Yes, you would be seen as a black man. I mean, that's not insignificant to who you actually are. Given that you said, you talk about “my people,” you say what we do is important. You're defending the idea of doing it. I want to come back to that later, because I had this interesting conversation with Shelby Steele and Robert Woodson and Kmele Foster that I want to talk to you about. But yeah, this typical reader that you envision who might be drawn to your book and who will be drawn to mine will come with this curiosity driven through the filter of seeing you in that particular role as a controversial African American intellectual and not seeing your ...
I like that tour. I like that tour of your interior there in your office or whatever it is.
JOHN MCWHORTER: I just carried the laptop around. Yeah.

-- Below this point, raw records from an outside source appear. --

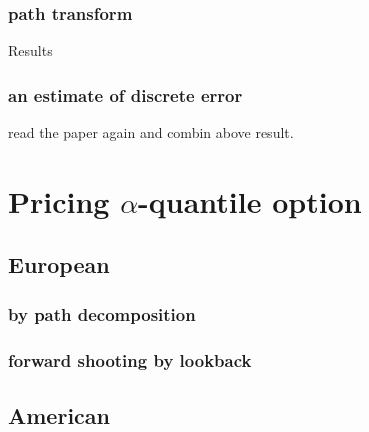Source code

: \documentclass[11pt]{book}
\begin{document}
\subsection{path transform}
Results\cite{Chaumont1999}

\subsection{an estimate of discrete error}
read the paper again and combin above result. 

\chapter{Pricing $\alpha$-quantile option}
\section{European}
\subsection{by path decomposition}

\subsection{forward shooting by lookback}


\section{American}

{}

\end{document}
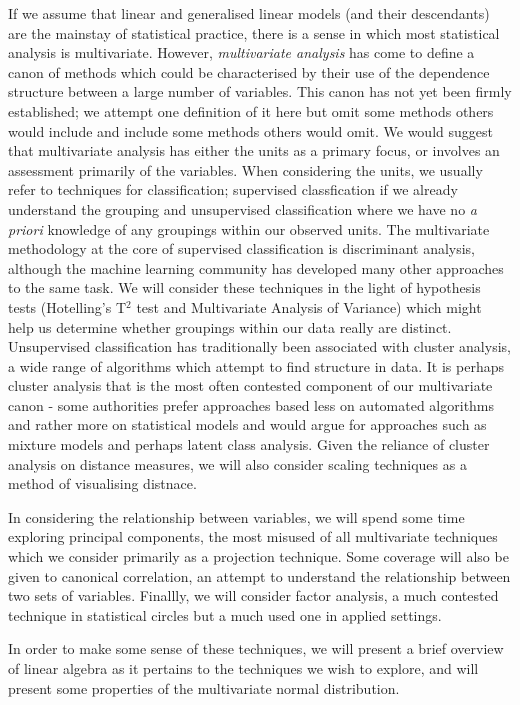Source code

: If we assume that linear and generalised linear models (and their descendants) are the mainstay of statistical practice, there is a sense in which most statistical analysis is multivariate.   However, \emph{multivariate analysis} has come to define a canon of methods which could be characterised by their use of the dependence structure between a large number of variables.   This canon has not yet been firmly established; we attempt one definition of it here but omit some methods others would include and include some methods others would omit.   We would suggest that multivariate analysis has either the units as a primary focus, or involves an assessment primarily of the variables.   When considering the units, we usually refer to techniques for classification; supervised classfication if we already understand the grouping and unsupervised classification where we have no \textit{a priori} knowledge of any groupings within our observed units.   The multivariate methodology at the core of supervised classification is discriminant analysis, although the machine learning community has developed many other approaches to the same task.  We will consider these techniques in the light of hypothesis tests (Hotelling's T$^{2}$ test and Multivariate Analysis of Variance) which might help us determine whether groupings within our data really are distinct.   Unsupervised classification has traditionally been associated with cluster analysis, a wide range of algorithms which attempt to find structure in data.   It is perhaps cluster analysis that is the most often contested component of our multivariate canon - some authorities prefer approaches based less on automated algorithms and rather more on statistical models and would argue for approaches such as mixture models and perhaps latent class analysis.   Given the reliance of cluster analysis on distance measures, we will also consider scaling techniques as a method of visualising distnace.   

In considering the relationship between variables, we will spend some time exploring principal components, the most misused of all multivariate techniques which we consider primarily as a projection technique.   Some coverage will also be given to canonical correlation, an attempt to understand the relationship between two sets of variables.   Finallly, we will consider factor analysis, a much contested technique in statistical circles but a much used one in applied settings.

In order to make some sense of these techniques, we will present a brief overview of linear algebra as it pertains to the techniques we wish to explore, and will present some properties of the multivariate normal distribution.



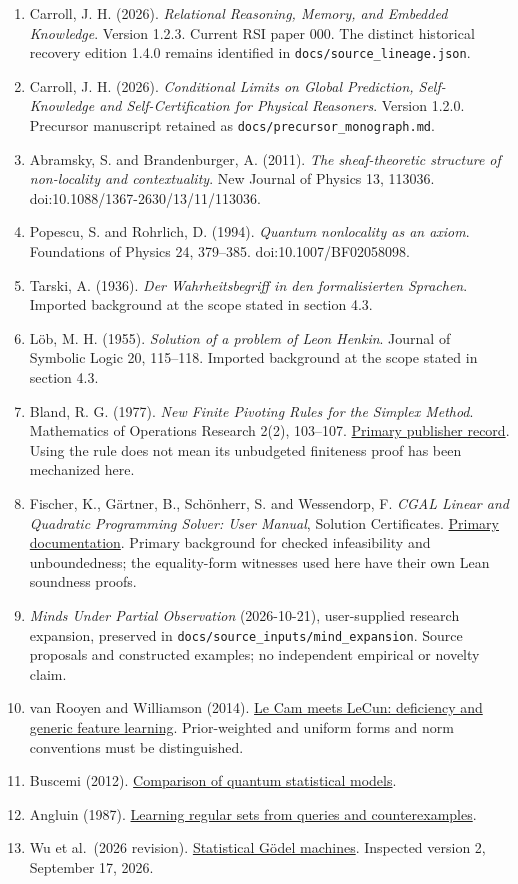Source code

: \documentclass[
  10pt,
]{article}
\begin{document}
\begin{enumerate}
\def\labelenumi{\arabic{enumi}.}
\item
  Carroll, J. H. (2026). \emph{Relational Reasoning, Memory, and Embedded Knowledge}. Version 1.2.3. Current RSI paper 000. The distinct historical recovery edition 1.4.0 remains identified in \texttt{docs/source\_lineage.json}.
\item
  Carroll, J. H. (2026). \emph{Conditional Limits on Global Prediction, Self-Knowledge and Self-Certification for Physical Reasoners}. Version 1.2.0. Precursor manuscript retained as \texttt{docs/precursor\_monograph.md}.
\item
  Abramsky, S. and Brandenburger, A. (2011). \emph{The sheaf-theoretic structure of non-locality and contextuality}. New Journal of Physics 13, 113036. doi:10.1088/1367-2630/13/11/113036.
\item
  Popescu, S. and Rohrlich, D. (1994). \emph{Quantum nonlocality as an axiom}. Foundations of Physics 24, 379--385. doi:10.1007/BF02058098.
\item
  Tarski, A. (1936). \emph{Der Wahrheitsbegriff in den formalisierten Sprachen}. Imported background at the scope stated in section 4.3.
\item
  Löb, M. H. (1955). \emph{Solution of a problem of Leon Henkin}. Journal of Symbolic Logic 20, 115--118. Imported background at the scope stated in section 4.3.
\item
  Bland, R. G. (1977). \emph{New Finite Pivoting Rules for the Simplex Method}. Mathematics of Operations Research 2(2), 103--107. \href{https://doi.org/10.1287/moor.2.2.103}{Primary publisher record}. Using the rule does not mean its unbudgeted finiteness proof has been mechanized here.
\item
  Fischer, K., Gärtner, B., Schönherr, S. and Wessendorp, F. \emph{CGAL Linear and Quadratic Programming Solver: User Manual}, Solution Certificates. \href{https://doc.cgal.org/latest/QP_solver/index.html}{Primary documentation}. Primary background for checked infeasibility and unboundedness; the equality-form witnesses used here have their own Lean soundness proofs.
\item
  \emph{Minds Under Partial Observation} (2026-10-21), user-supplied research expansion, preserved in \texttt{docs/source\_inputs/mind\_expansion}. Source proposals and constructed examples; no independent empirical or novelty claim.
\item
  van Rooyen and Williamson (2014). \href{https://arxiv.org/abs/1402.4884}{Le Cam meets LeCun: deficiency and generic feature learning}. Prior-weighted and uniform forms and norm conventions must be distinguished.
\item
  Buscemi (2012). \href{https://arxiv.org/abs/1004.3794v4}{Comparison of quantum statistical models}.
\item
  Angluin (1987). \href{https://doi.org/10.1016/0890-5401(87)90052-6}{Learning regular sets from queries and counterexamples}.
\item
  Wu et al.~(2026 revision). \href{https://arxiv.org/abs/2510.10232v2}{Statistical Gödel machines}. Inspected version 2, September 17, 2026.
\end{enumerate}
\end{document}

I'm not at all surprised to learn that you are a cosmopolitan individual of a kind of sophisticated, refined sensibility.
But aren't we all?
I know that's not what you were trying to say. I know you weren't bragging.
No, that's the point.
You were just saying this is you, and I agree. I mean, I feel that way all the time, man, because, if I may just for a moment, I've lectured at the London School of Economics. I've lectured at the Delhi School of Economics. I've lectured in Korea and in Ghana and South Africa. If I say it, it'll sound so self aggrandizing, but I'm a lot more than a black conservative writing at Substack and disagreeing with Michael Eric Dyson or some of these dudes.
Yes!
I mean way, way, way more, okay? And that's why, and I know you share this with me, I take umbrage at the lionization of lightweight, empty-suited, empty-headed motherfuckers like Ibram X. Kendi, who couldn't carry my book bag, who hasn't read—no, no, I'm sorry—he hasn't read a fucking thing. If you ask him what Nietzsche said, he would have no idea. I'm sorry! I'm sorry! He's an unserious, superficial, empty-suited lightweight. He's not our equal. Not even close. Fuck.
[Laughing uncontrollably] I'm sorry. I can't join you.

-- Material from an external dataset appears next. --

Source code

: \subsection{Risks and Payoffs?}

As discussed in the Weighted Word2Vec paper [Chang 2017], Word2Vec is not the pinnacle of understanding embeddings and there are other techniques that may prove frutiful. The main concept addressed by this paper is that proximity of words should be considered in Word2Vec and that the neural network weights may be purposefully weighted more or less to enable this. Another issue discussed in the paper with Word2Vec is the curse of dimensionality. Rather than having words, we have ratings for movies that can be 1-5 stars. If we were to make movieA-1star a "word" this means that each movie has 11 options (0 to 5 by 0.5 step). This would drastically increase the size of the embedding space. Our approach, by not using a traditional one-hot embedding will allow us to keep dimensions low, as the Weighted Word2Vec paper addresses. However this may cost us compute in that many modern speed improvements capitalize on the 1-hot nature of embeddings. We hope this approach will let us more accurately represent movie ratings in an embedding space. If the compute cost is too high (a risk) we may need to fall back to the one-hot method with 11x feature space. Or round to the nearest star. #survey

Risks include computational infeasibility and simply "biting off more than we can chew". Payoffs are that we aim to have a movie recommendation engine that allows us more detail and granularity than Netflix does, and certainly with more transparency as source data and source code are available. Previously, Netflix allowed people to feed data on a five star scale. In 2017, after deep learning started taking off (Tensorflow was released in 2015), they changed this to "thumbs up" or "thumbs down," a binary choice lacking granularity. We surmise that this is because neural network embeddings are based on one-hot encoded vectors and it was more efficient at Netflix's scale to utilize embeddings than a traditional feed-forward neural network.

[Laughing] You made me do it, John! You made me do it!
[Laughing] Oh God. Oh, I will say this. Glenn, it's going to happen to you, and it would happen to me. We would write a memoir. You're going to write a memoir. And you're going to go to something called a “bookstore” if it still exists. And you know where they're gonna put it. They're gonna put it in “African American Issues,” “Black Studies,” as if that's all that you are. I've seen some of my books put in the black section that weren't even about race, just because my name is mine. And that's the way it would be. Even on websites: “black books.” That's where they're gonna put you, and that's where they would put me, as if that that sums up our entire existence. Maybe I'm making too much of that.
I think you are. I'm feeling liberated, man. I mean, that little rant that I just went on, I apologize to those who were offended by my dismissive reaction of the great Ibram X. Kendi. I apologize. I did not mean to offend you. I got carried away.
I really like where we are, Glenn, actually.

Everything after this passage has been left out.